→ WHAT YOU NEED TO DO
All of the entries are to be printed exactly as they appear.

Collected data:
•••

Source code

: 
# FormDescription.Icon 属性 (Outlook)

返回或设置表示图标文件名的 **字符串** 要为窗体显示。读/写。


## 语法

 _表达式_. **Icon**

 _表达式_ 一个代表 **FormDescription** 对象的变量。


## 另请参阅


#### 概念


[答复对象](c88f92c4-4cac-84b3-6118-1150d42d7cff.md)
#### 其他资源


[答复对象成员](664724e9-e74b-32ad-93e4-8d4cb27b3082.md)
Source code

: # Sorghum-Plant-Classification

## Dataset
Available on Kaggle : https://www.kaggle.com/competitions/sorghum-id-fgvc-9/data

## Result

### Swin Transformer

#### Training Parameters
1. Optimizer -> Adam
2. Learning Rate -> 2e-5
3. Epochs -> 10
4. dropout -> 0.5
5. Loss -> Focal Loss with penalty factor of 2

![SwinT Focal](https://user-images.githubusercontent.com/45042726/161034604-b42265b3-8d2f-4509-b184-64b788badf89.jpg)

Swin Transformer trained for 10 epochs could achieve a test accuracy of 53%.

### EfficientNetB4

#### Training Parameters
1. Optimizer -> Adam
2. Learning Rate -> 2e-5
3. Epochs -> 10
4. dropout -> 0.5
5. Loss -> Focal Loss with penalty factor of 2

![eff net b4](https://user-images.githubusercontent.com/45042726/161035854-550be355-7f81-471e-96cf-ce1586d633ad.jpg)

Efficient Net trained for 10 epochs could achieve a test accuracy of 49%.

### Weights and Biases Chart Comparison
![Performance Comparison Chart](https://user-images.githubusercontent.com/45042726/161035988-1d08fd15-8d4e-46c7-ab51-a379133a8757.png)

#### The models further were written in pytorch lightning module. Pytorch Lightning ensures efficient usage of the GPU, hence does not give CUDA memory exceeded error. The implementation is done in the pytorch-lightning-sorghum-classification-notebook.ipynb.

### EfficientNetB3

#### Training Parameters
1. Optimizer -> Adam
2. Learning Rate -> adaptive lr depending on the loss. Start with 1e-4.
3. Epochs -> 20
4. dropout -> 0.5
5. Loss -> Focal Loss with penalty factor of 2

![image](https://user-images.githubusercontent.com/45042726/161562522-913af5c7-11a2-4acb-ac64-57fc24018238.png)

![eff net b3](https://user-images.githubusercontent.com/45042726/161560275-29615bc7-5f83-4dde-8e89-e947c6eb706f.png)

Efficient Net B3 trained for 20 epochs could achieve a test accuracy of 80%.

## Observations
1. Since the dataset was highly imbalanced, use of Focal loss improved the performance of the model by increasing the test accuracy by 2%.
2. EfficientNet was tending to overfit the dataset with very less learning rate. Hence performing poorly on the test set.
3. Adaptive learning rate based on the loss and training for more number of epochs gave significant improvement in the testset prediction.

•••

→ TASK OUTPUT
Source code

: 
# FormDescription.Icon 属性 (Outlook)

返回或设置表示图标文件名的 **字符串** 要为窗体显示。读/写。


## 语法

 _表达式_. **Icon**

 _表达式_ 一个代表 **FormDescription** 对象的变量。


## 另请参阅


#### 概念


[答复对象](c88f92c4-4cac-84b3-6118-1150d42d7cff.md)
#### 其他资源


[答复对象成员](664724e9-e74b-32ad-93e4-8d4cb27b3082.md)
Source code

: # Sorghum-Plant-Classification

## Dataset
Available on Kaggle : https://www.kaggle.com/competitions/sorghum-id-fgvc-9/data

## Result

### Swin Transformer

#### Training Parameters
1. Optimizer -> Adam
2. Learning Rate -> 2e-5
3. Epochs -> 10
4. dropout -> 0.5
5. Loss -> Focal Loss with penalty factor of 2

![SwinT Focal](https://user-images.githubusercontent.com/45042726/161034604-b42265b3-8d2f-4509-b184-64b788badf89.jpg)

Swin Transformer trained for 10 epochs could achieve a test accuracy of 53%.

### EfficientNetB4

#### Training Parameters
1. Optimizer -> Adam
2. Learning Rate -> 2e-5
3. Epochs -> 10
4. dropout -> 0.5
5. Loss -> Focal Loss with penalty factor of 2

![eff net b4](https://user-images.githubusercontent.com/45042726/161035854-550be355-7f81-471e-96cf-ce1586d633ad.jpg)

Efficient Net trained for 10 epochs could achieve a test accuracy of 49%.

### Weights and Biases Chart Comparison
![Performance Comparison Chart](https://user-images.githubusercontent.com/45042726/161035988-1d08fd15-8d4e-46c7-ab51-a379133a8757.png)

#### The models further were written in pytorch lightning module. Pytorch Lightning ensures efficient usage of the GPU, hence does not give CUDA memory exceeded error. The implementation is done in the pytorch-lightning-sorghum-classification-notebook.ipynb.

### EfficientNetB3

#### Training Parameters
1. Optimizer -> Adam
2. Learning Rate -> adaptive lr depending on the loss. Start with 1e-4.
3. Epochs -> 20
4. dropout -> 0.5
5. Loss -> Focal Loss with penalty factor of 2

![image](https://user-images.githubusercontent.com/45042726/161562522-913af5c7-11a2-4acb-ac64-57fc24018238.png)

![eff net b3](https://user-images.githubusercontent.com/45042726/161560275-29615bc7-5f83-4dde-8e89-e947c6eb706f.png)

Efficient Net B3 trained for 20 epochs could achieve a test accuracy of 80%.

## Observations
1. Since the dataset was highly imbalanced, use of Focal loss improved the performance of the model by increasing the test accuracy by 2%.
2. EfficientNet was tending to overfit the dataset with very less learning rate. Hence performing poorly on the test set.
3. Adaptive learning rate based on the loss and training for more number of epochs gave significant improvement in the testset prediction.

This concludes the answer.